*** Excerpted records ***

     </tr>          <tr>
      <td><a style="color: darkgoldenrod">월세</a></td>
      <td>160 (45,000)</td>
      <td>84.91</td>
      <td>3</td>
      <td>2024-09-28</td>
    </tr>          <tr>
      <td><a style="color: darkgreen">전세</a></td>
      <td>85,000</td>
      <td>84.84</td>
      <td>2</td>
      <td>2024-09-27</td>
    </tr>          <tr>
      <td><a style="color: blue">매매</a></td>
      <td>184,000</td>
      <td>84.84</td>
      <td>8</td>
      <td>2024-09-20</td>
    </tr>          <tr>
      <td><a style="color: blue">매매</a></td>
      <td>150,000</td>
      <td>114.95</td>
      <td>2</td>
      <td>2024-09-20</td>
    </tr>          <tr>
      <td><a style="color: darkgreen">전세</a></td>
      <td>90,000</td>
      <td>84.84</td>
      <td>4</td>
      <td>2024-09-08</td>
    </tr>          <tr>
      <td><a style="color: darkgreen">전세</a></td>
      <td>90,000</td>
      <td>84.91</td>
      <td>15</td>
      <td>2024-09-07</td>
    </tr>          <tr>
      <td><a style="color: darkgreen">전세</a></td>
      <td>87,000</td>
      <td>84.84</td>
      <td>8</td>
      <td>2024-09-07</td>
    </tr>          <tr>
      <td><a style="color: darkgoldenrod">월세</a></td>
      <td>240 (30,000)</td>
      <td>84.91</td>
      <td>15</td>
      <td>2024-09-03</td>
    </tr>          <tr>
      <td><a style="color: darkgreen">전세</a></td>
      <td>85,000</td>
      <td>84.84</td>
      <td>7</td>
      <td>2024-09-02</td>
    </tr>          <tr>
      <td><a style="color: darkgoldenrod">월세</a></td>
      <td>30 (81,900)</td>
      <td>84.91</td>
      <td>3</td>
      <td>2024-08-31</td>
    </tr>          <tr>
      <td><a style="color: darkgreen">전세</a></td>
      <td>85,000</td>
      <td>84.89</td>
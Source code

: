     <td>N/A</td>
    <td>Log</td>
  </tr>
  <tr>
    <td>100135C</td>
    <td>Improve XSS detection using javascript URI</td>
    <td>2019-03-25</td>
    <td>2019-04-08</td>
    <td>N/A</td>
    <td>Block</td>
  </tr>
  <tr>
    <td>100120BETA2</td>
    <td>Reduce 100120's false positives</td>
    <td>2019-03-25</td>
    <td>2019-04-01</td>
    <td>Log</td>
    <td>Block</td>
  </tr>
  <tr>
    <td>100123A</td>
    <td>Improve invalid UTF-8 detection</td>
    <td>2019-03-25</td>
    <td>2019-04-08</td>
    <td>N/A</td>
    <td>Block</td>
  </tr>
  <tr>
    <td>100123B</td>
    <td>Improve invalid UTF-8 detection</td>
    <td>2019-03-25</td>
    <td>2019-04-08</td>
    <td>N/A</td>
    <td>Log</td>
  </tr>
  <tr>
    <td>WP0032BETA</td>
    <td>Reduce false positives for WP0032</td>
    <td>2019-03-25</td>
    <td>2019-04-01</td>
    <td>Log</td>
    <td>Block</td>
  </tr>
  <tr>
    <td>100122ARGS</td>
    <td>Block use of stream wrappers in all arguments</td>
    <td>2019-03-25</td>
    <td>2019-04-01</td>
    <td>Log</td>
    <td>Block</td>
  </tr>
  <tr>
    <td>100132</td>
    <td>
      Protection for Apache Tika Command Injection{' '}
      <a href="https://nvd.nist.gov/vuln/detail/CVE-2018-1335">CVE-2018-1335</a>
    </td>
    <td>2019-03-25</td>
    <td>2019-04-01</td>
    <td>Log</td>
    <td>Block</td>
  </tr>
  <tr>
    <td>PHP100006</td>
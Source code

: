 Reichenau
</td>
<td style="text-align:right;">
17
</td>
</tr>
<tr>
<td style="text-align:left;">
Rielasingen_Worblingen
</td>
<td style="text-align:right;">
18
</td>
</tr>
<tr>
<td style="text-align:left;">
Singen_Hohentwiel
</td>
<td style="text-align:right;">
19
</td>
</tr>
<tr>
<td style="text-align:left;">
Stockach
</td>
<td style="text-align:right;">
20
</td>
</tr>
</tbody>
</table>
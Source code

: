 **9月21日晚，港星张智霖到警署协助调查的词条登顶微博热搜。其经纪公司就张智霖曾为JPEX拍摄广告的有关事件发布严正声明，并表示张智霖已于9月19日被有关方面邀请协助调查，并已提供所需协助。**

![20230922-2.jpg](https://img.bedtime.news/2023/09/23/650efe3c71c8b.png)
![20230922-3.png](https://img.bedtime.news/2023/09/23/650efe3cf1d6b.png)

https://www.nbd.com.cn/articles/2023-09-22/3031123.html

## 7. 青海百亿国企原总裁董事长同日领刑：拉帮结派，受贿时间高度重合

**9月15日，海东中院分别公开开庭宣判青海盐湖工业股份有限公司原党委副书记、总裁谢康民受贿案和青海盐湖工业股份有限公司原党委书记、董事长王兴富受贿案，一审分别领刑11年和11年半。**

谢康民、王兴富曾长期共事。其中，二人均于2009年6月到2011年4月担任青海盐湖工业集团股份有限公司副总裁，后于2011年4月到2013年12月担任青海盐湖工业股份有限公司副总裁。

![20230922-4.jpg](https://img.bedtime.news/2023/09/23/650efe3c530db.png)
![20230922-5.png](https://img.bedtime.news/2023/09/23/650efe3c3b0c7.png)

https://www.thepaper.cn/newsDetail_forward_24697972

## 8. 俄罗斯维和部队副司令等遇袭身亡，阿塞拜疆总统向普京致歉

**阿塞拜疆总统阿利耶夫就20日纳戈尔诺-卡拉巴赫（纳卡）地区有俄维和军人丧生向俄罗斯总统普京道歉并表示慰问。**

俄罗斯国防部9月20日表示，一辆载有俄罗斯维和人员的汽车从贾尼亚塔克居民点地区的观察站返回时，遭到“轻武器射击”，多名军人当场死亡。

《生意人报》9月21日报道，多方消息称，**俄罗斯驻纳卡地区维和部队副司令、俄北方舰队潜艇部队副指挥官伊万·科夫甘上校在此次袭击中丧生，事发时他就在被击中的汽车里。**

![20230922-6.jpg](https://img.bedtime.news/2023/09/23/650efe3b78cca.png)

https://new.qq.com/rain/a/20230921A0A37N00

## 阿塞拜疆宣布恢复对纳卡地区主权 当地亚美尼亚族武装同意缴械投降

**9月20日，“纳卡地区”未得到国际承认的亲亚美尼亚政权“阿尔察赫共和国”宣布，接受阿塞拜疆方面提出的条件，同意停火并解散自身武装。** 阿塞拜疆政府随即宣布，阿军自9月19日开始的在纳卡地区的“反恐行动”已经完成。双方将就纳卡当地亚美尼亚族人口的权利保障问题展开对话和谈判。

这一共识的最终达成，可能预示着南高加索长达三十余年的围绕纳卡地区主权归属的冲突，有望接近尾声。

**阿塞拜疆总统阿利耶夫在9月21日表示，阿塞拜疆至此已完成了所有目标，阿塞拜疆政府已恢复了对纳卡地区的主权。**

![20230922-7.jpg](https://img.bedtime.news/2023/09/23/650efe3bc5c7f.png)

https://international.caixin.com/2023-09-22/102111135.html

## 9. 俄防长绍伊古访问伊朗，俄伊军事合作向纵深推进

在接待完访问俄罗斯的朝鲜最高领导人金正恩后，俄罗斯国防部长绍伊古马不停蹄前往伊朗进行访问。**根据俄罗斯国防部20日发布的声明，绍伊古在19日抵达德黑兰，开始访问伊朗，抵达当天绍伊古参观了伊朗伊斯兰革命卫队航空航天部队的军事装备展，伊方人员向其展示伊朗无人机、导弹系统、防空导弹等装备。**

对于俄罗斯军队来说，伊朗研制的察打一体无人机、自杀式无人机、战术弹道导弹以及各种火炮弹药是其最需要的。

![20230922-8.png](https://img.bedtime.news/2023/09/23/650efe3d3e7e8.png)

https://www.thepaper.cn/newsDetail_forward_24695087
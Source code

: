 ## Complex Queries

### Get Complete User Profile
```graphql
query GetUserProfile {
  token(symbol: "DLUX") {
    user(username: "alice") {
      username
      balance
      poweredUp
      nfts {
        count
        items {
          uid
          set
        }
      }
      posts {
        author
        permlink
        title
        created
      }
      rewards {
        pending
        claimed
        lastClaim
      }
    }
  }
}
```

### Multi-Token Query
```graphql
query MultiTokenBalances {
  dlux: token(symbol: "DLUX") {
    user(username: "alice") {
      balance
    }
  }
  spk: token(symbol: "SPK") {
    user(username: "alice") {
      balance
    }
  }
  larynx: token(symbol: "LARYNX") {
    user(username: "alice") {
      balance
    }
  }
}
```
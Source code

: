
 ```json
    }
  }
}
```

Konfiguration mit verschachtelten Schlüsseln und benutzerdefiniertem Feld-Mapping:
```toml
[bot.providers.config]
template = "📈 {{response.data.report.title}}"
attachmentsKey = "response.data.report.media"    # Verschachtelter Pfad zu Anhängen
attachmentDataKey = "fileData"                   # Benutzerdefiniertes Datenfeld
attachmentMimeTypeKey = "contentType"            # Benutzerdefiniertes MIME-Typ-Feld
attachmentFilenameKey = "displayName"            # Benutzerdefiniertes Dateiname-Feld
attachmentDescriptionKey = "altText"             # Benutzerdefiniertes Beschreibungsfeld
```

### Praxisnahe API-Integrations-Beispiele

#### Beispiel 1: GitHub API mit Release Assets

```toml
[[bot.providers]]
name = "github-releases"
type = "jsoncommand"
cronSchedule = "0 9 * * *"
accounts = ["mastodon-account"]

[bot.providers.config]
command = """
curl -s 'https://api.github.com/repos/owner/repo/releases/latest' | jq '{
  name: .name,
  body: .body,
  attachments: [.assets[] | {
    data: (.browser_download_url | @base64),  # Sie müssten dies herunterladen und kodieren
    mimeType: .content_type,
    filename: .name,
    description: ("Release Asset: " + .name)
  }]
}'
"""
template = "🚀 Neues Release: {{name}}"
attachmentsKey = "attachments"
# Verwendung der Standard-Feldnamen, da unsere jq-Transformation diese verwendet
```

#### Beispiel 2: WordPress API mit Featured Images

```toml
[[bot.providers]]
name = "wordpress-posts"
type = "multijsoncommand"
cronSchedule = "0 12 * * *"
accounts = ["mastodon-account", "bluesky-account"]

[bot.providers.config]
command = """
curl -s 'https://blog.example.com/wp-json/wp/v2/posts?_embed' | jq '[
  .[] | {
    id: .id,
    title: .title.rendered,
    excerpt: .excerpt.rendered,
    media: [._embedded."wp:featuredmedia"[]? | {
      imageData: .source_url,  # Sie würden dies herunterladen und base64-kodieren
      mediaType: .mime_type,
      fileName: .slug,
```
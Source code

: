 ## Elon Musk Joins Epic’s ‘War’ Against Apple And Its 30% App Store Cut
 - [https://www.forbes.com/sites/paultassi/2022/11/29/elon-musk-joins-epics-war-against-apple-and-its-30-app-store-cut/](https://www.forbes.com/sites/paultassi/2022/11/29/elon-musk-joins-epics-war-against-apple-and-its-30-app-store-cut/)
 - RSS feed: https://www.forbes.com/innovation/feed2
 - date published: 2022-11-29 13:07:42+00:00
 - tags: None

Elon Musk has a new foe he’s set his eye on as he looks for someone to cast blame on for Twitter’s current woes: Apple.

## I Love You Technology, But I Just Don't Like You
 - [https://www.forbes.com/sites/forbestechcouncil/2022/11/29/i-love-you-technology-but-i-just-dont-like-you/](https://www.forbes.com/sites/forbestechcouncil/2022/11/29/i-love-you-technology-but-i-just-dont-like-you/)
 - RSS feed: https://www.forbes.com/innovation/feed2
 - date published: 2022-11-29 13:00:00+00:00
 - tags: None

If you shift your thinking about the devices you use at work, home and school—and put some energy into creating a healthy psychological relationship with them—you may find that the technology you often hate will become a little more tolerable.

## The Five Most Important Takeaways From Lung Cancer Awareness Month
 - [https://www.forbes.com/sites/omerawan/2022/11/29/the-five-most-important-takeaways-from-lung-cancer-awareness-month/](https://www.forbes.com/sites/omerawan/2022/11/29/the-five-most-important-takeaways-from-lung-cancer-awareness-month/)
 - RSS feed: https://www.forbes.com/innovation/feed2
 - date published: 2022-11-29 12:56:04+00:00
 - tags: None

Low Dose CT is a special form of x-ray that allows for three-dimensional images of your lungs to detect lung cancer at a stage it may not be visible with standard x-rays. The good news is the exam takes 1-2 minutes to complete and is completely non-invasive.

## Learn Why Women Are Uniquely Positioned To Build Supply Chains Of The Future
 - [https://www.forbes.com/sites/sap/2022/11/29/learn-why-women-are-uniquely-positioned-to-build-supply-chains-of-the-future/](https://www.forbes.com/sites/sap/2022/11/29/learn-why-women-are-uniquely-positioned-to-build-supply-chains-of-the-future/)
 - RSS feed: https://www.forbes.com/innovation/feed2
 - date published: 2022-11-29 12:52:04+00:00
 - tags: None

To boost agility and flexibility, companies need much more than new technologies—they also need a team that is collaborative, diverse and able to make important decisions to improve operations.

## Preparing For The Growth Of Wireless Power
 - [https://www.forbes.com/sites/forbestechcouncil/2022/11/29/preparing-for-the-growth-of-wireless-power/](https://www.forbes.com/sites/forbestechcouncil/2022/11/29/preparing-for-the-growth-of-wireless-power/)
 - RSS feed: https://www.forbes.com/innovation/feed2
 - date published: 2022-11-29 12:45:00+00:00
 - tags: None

*** End of Excerpted records ***

> _What you have to do_:
Your output should be the lines from the one with "Low Dose CT" through the last line of the entries above, copied exactly and nothing more.

> _Solution to this problem_:
Low Dose CT is a special form of x-ray that allows for three-dimensional images of your lungs to detect lung cancer at a stage it may not be visible with standard x-rays. The good news is the exam takes 1-2 minutes to complete and is completely non-invasive.

## Learn Why Women Are Uniquely Positioned To Build Supply Chains Of The Future
 - [https://www.forbes.com/sites/sap/2022/11/29/learn-why-women-are-uniquely-positioned-to-build-supply-chains-of-the-future/](https://www.forbes.com/sites/sap/2022/11/29/learn-why-women-are-uniquely-positioned-to-build-supply-chains-of-the-future/)
 - RSS feed: https://www.forbes.com/innovation/feed2
 - date published: 2022-11-29 12:52:04+00:00
 - tags: None

To boost agility and flexibility, companies need much more than new technologies—they also need a team that is collaborative, diverse and able to make important decisions to improve operations.

## Preparing For The Growth Of Wireless Power
 - [https://www.forbes.com/sites/forbestechcouncil/2022/11/29/preparing-for-the-growth-of-wireless-power/](https://www.forbes.com/sites/forbestechcouncil/2022/11/29/preparing-for-the-growth-of-wireless-power/)
 - RSS feed: https://www.forbes.com/innovation/feed2
 - date published: 2022-11-29 12:45:00+00:00
 - tags: None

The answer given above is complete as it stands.